Küçük Bey
İlk hizmetçiliğim Tüccar Fuat Bey’in Erenköy’deki köşkündeydi. Bugün beş sene oluyor. O zaman Harb-i Umumi’nin en karışık zamanı olduğundan harp zenginlerinden başka kimsenin evinde yiyecek lokma, giyecek hırka bulunmuyordu. Babam öldükten sonra beni, ailemin zor durumundan dolayı bu köşke getirdiler. O zaman yaşım on altı, vücudum ufak tefek, henüz iş hususunda ham olduğundan orta hizmeti göremeyeceğimi anlayan ev halkı beni küçük hanımla küçük beyin oda hizmetine tayin ettiler. Küçük bey bıyıkları henüz terlemiş, güzel sevimli bir gençti. Her gün babasının yazıhanesine iner, beraber çalışır, akşamları geç vakit dönerdi. Doğrusu ben köşkten, köşktekiler benden memnunduk, öyle “Pervin, aşağı in! Pervin yukarı çık!” diye emretmiyorlardı, ben de onların şikâyetini gerektiren bir harekette bulunmuyordum.

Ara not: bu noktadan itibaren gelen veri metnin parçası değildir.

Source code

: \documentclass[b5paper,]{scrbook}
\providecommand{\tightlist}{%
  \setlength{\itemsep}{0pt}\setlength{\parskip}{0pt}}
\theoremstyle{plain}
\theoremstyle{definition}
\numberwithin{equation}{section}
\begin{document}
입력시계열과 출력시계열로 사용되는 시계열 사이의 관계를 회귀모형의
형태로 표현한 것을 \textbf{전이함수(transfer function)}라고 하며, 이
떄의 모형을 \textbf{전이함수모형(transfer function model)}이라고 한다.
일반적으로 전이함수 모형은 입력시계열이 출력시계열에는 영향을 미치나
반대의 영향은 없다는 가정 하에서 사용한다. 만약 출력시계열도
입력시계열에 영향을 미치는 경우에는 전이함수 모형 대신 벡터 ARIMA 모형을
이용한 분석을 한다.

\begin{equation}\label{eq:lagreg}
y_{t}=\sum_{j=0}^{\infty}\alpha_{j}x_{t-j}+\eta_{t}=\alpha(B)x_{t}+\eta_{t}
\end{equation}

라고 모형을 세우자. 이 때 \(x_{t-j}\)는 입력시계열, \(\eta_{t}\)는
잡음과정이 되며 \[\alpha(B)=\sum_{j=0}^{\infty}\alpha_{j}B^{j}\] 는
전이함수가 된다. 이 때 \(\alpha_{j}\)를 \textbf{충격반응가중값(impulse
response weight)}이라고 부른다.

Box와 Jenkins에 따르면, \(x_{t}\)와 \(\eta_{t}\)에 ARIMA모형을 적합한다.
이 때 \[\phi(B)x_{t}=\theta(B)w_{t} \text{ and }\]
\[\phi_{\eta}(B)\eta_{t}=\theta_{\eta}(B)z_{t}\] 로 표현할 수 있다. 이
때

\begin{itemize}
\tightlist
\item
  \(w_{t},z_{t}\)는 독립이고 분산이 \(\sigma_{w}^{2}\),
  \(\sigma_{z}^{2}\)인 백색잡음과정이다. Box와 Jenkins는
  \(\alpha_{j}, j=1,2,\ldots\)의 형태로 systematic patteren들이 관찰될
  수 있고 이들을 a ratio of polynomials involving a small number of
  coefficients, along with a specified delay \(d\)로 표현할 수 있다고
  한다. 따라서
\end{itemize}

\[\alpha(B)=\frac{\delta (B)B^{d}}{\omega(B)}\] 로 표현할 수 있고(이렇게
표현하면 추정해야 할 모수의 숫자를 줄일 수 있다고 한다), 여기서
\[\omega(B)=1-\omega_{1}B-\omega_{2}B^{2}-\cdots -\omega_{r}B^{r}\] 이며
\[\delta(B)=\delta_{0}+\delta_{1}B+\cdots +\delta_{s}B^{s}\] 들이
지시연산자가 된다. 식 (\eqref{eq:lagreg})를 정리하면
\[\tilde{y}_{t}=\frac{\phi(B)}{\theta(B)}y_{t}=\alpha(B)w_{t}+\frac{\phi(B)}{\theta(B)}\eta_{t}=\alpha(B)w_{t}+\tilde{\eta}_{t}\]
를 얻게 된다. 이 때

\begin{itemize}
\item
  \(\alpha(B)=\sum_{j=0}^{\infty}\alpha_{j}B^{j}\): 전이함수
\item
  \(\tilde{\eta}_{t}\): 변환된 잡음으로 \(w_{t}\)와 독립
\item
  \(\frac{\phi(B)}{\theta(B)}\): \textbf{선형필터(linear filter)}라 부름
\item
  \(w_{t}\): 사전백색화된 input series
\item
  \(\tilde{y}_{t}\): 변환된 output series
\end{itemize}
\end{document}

Bir gün cumaydı, vakit ağustos sonu olduğu için öğleden sonra ev halkı tatlı bir gündüz uykusuna yatmışlardı. Köşkün içinde hafif bir boya kokusu vardı. Zira daha dün iki amele bütün binayı baştan başa boyamışlar, temizlemişlerdi. Biz de o gün öğleye kadar evdeki dağınıklığı düzeltmeye çalışmış, yorulmuştuk. Ben biraz dinlenmek için odama çıkmak istedim. Şöyle bir uzanayım dedim. Yatağıma girer girmez yakından gelen boya kokusu beni rahatsız etmeye başladı. Anladım, bir gün evvel sıvacılar en üst katı da boyadıktan sonra kireçli suları sofaya bırakmışlar, gitmişlerdi. Kendi kendime:
"Şunları alt kata indireyim, dedim."
Odamın kapısını açınca Selahattin Bey’in - küçük beyin ismi buydu - merdivenlerden çıktığını gördüm. Halim açık saçık olduğu için "A! A!" diyerek çekildim. Benim bu hareketim üzerine Selahattin’in döneceğini, gideceğini zannederken benim kapımı açıp içeriye girmesin mi? Aklım başımdan gitti. Yatağımın çarşafına sarıldım. Hâlbuki o bana büsbütün yaklaşarak kollarımdan tuttu, kendisine doğru çekti:
"Ne yapıyorsunuz Selahattin Bey? Ya görürlerse," diye hafifçe haykırdım.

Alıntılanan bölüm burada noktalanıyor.